I had a hard time falling asleep that night. For one thing I was still hoping Ky would text. I could have at least gone for a ‘goodnight’. I stubbornly refused to send him one though. I tried to get to sleep, but I kept tossing and turning, my mind wouldn’t settle. A lot of it was feeling unsure about the money and my status, but the overwhelming feeling was guilt: I was lying to Ky. Well maybe not really lying, but I was not telling him the full truth.

Realizing I was not getting to sleep anytime soon I sat up in bed and crossed my legs. I tried to relax my mind and think through how I had gotten myself in this situation.
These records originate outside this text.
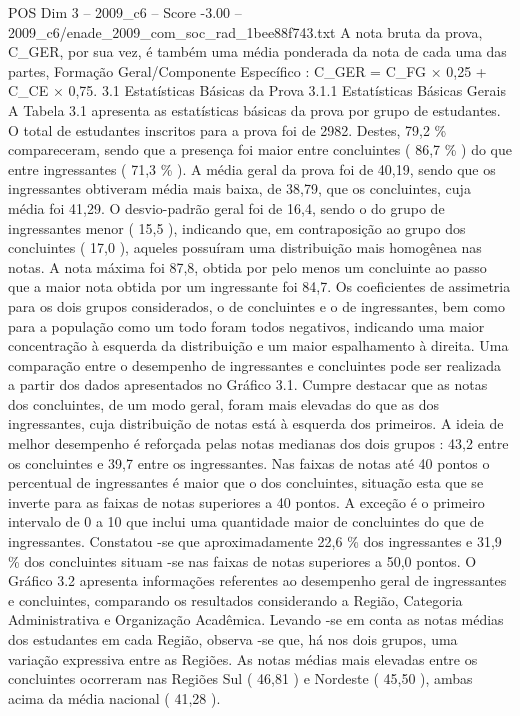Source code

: \begin{textsample}{POS Dim 3 – 2009\_c6 – Score -3.00 – 2009\_c6/enade\_2009\_com\_soc\_rad\_1bee88f743.txt}
A nota bruta da prova, C\_GER, por sua vez, é também uma média ponderada da nota de cada uma das partes, Formação Geral/Componente Específico : C\_GER = C\_FG × 0,25 + C\_CE × 0,75. 3.1 Estatísticas Básicas da Prova 3.1.1 Estatísticas Básicas Gerais A Tabela 3.1 apresenta as estatísticas básicas da prova por grupo de estudantes.
O total de estudantes inscritos para a prova foi de 2982.
Destes, 79,2 \% compareceram, sendo que a presença foi maior entre concluintes ( 86,7 \% ) do que entre ingressantes ( 71,3 \% ).
A média geral da prova foi de 40,19, sendo que os ingressantes obtiveram média mais baixa, de 38,79, que os concluintes, cuja média foi 41,29.
O desvio-padrão geral foi de 16,4, sendo o do grupo de ingressantes menor ( 15,5 ), indicando que, em contraposição ao grupo dos concluintes ( 17,0 ), aqueles possuíram uma distribuição mais homogênea nas notas.
A nota máxima foi 87,8, obtida por pelo menos um concluinte ao passo que a maior nota obtida por um ingressante foi 84,7.
Os coeficientes de assimetria para os dois grupos considerados, o de concluintes e o de ingressantes, bem como para a população como um todo foram todos negativos, indicando uma maior concentração à esquerda da distribuição e um maior espalhamento à direita.
Uma comparação entre o desempenho de ingressantes e concluintes pode ser realizada a partir dos dados apresentados no Gráfico 3.1.
Cumpre destacar que as notas dos concluintes, de um modo geral, foram mais elevadas do que as dos ingressantes, cuja distribuição de notas está à esquerda dos primeiros.
A ideia de melhor desempenho é reforçada pelas notas medianas dos dois grupos : 43,2 entre os concluintes e 39,7 entre os ingressantes.
Nas faixas de notas até 40 pontos o percentual de ingressantes é maior que o dos concluintes, situação esta que se inverte para as faixas de notas superiores a 40 pontos.
A exceção é o primeiro intervalo de 0 a 10 que inclui uma quantidade maior de concluintes do que de ingressantes.
Constatou -se que aproximadamente 22,6 \% dos ingressantes e 31,9 \% dos concluintes situam -se nas faixas de notas superiores a 50,0 pontos.
O Gráfico 3.2 apresenta informações referentes ao desempenho geral de ingressantes e concluintes, comparando os resultados considerando a Região, Categoria Administrativa e Organização Acadêmica.
Levando -se em conta as notas médias dos estudantes em cada Região, observa -se que, há nos dois grupos, uma variação expressiva entre as Regiões.
As notas médias mais elevadas entre os concluintes ocorreram nas Regiões Sul ( 46,81 ) e Nordeste ( 45,50 ), ambas acima da média nacional ( 41,28 ).

\end{textsample}
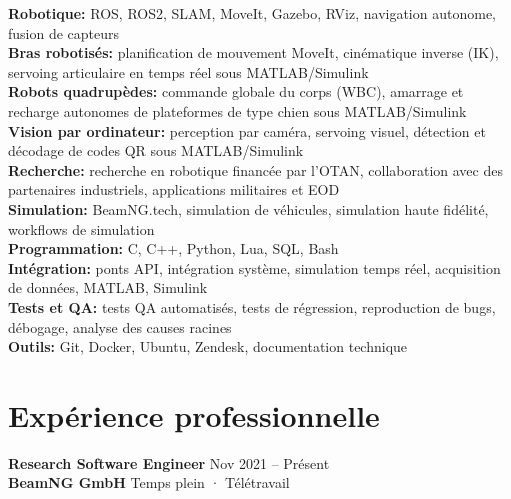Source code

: \documentclass[11pt,a4paper]{article}
\begin{document}
{\small
\textbf{Robotique:} ROS, ROS2, SLAM, MoveIt, Gazebo, RViz, navigation autonome, fusion de capteurs\\
\textbf{Bras robotisés:} planification de mouvement MoveIt, cinématique inverse (IK), servoing articulaire en temps réel sous MATLAB/Simulink\\
\textbf{Robots quadrupèdes:} commande globale du corps (WBC), amarrage et recharge autonomes de plateformes de type chien sous MATLAB/Simulink\\
\textbf{Vision par ordinateur:} perception par caméra, servoing visuel, détection et décodage de codes QR sous MATLAB/Simulink\\
\textbf{Recherche:} recherche en robotique financée par l'OTAN, collaboration avec des partenaires industriels, applications militaires et EOD\\
\textbf{Simulation:} BeamNG.tech, simulation de véhicules, simulation haute fidélité, workflows de simulation\\
\textbf{Programmation:} C, C++, Python, Lua, SQL, Bash\\
\textbf{Intégration:} ponts API, intégration système, simulation temps réel, acquisition de données, MATLAB, Simulink\\
\textbf{Tests et QA:} tests QA automatisés, tests de régression, reproduction de bugs, débogage, analyse des causes racines\\
\textbf{Outils:} Git, Docker, Ubuntu, Zendesk, documentation technique
}

\section*{Expérience professionnelle}

\textbf{Research Software Engineer} \hfill Nov 2021 -- Présent\\
\textbf{BeamNG GmbH} \hfill Temps plein · Télétravail
\end{document}
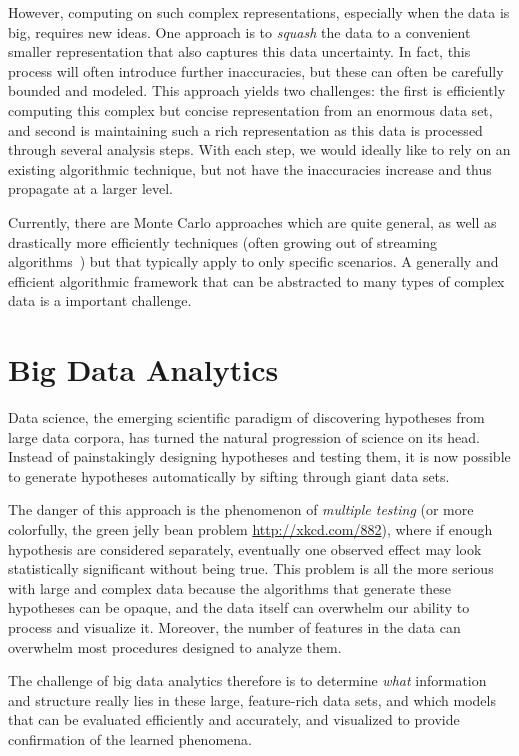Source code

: \documentclass{article}
\begin{document}
However, computing on such complex representations, especially when the data is big, requires new ideas.  
One approach is to \emph{squash} the data to a convenient smaller representation that also captures this data uncertainty.  In fact, this process will often introduce further inaccuracies, but these can often be carefully bounded and modeled.  
This approach yields two challenges: the first is efficiently computing this complex but concise representation from an enormous data set, and second is maintaining such a rich representation as this data is processed through several analysis steps.  With each step, we would ideally like to rely on an existing algorithmic technique, but not have the inaccuracies increase and thus propagate at a larger level.  

Currently, there are Monte Carlo approaches which are quite general, as well as drastically more efficiently techniques (often growing out of streaming algorithms~\cite{streaming}) but that typically apply to only specific scenarios.    
A generally and efficient algorithmic framework that can be abstracted to many types of complex data is a important challenge.  




\section{Big Data Analytics}

Data science, the emerging scientific paradigm of discovering hypotheses from large data corpora, has turned the natural progression of science on its head. Instead of painstakingly designing hypotheses and testing them, it is now possible to generate hypotheses automatically by sifting through giant data sets.

The danger of this approach is the phenomenon of \emph{multiple testing} (or more colorfully, the green jelly bean problem \url{http://xkcd.com/882}), where if enough hypothesis are considered separately, eventually one observed effect may look statistically significant without being true.  
This problem is all the more serious with large and complex data because the algorithms that generate these hypotheses can be opaque, and the data itself can overwhelm our ability to process and visualize it. Moreover, the number of features in the data can overwhelm most
procedures designed to analyze them.  

The challenge of big data analytics therefore is to determine \emph{what} information and structure really lies in these large, feature-rich data sets, and which models that can be evaluated efficiently and accurately, and visualized to provide confirmation of the learned phenomena.
\end{document}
It started innocently enough. When Ky joined my rec league soccer team I thought he was cute, but guys hadn’t really been my thing for awhile. We had immediate on-field chemistry. He was a great communicator and hard worker. He was my favorite person to play center mid with after one game together. Being a center mid was a point of pride for me. Most co-ed teams stick girls out on the wings where there’s less action, but not ours - because I was good enough. A lot of guys who joined the team were skeptical about a girl playing right in the middle of the formation, but Ky never was. And we complemented each other perfectly.

It turned out we got along pretty well off the field too. We had a ton in common and became fast friends. I didn’t think much of it until one night after a typical Thursday game he asked me to dinner the next day, a Friday.